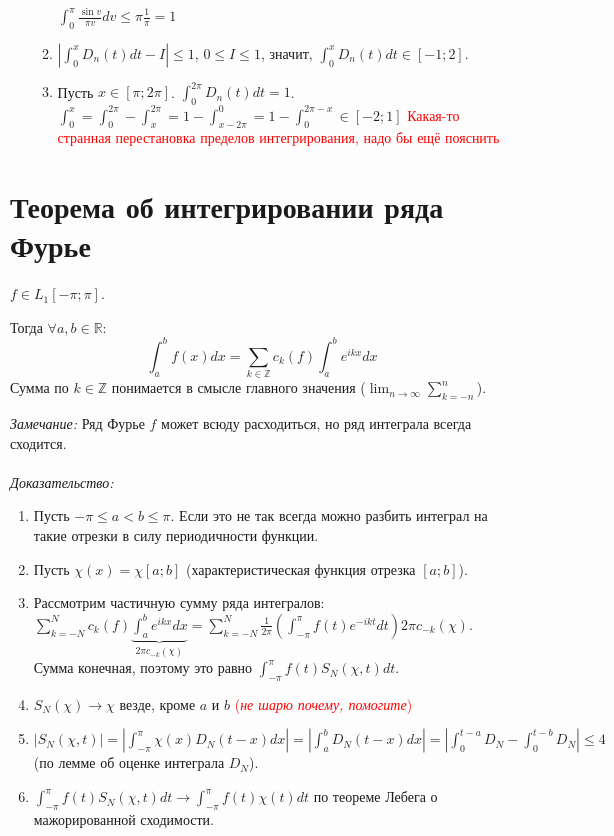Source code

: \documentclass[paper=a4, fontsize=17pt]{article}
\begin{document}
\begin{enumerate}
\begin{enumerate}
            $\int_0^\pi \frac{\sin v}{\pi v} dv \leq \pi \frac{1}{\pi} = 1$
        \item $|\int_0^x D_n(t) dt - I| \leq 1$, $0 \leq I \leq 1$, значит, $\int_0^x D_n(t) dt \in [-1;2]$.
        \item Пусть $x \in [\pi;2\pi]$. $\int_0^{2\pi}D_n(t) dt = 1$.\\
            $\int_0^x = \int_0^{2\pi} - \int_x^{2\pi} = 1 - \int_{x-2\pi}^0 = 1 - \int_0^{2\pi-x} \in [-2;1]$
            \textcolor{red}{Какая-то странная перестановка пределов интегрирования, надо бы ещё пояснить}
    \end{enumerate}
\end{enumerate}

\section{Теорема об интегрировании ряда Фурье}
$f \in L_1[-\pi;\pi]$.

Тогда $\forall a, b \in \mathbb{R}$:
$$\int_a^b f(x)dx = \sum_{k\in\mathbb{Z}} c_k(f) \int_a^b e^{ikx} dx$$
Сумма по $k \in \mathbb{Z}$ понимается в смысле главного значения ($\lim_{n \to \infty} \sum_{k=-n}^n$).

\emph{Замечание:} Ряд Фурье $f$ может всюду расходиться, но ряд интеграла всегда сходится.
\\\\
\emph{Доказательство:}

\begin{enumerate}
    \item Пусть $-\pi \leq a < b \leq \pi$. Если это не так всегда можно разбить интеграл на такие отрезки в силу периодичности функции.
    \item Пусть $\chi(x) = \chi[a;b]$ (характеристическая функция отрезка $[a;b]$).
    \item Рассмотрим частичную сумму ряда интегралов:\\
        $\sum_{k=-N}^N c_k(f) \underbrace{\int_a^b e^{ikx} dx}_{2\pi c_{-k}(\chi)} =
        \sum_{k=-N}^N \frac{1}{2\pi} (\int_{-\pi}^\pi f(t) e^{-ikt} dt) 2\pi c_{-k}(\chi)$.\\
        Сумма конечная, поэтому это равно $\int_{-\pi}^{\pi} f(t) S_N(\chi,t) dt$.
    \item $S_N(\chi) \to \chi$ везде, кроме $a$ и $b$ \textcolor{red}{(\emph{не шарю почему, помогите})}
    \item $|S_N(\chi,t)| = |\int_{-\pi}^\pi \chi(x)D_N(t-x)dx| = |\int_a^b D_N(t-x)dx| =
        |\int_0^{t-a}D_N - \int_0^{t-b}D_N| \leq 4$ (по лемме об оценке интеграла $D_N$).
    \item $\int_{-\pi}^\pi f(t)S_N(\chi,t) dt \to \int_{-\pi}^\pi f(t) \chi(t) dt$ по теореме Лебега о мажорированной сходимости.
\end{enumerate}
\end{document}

- - -

> **Your task**:
With "Фурье" as the search string, filter the records and return each line that has it.

> **Answer box**:
\section{Теорема об интегрировании ряда Фурье}
\emph{Замечание:} Ряд Фурье $f$ может всюду расходиться, но ряд интеграла всегда сходится.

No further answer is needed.